▶ [Required action]
The data below holds a line containing "If you've got" and a line containing "Open your browser"; please quote exactly those two lines and every line between them, and nothing else.

(Beginning of Data provided)

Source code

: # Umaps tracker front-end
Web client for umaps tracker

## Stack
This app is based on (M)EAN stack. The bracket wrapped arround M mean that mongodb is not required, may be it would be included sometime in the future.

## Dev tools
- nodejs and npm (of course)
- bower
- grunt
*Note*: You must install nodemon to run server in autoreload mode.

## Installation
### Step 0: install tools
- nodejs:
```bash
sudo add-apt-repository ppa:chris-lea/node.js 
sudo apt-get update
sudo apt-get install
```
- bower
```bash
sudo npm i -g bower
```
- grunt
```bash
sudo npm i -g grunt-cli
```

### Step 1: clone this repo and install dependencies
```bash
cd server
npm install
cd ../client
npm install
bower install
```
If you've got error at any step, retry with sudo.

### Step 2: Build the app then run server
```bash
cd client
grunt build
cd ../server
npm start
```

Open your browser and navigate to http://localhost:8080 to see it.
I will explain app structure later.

(End of Data provided)

▶ [Answer space]
If you've got error at any step, retry with sudo.

### Step 2: Build the app then run server
```bash
cd client
grunt build
cd ../server
npm start
```

Open your browser and navigate to http://localhost:8080 to see it.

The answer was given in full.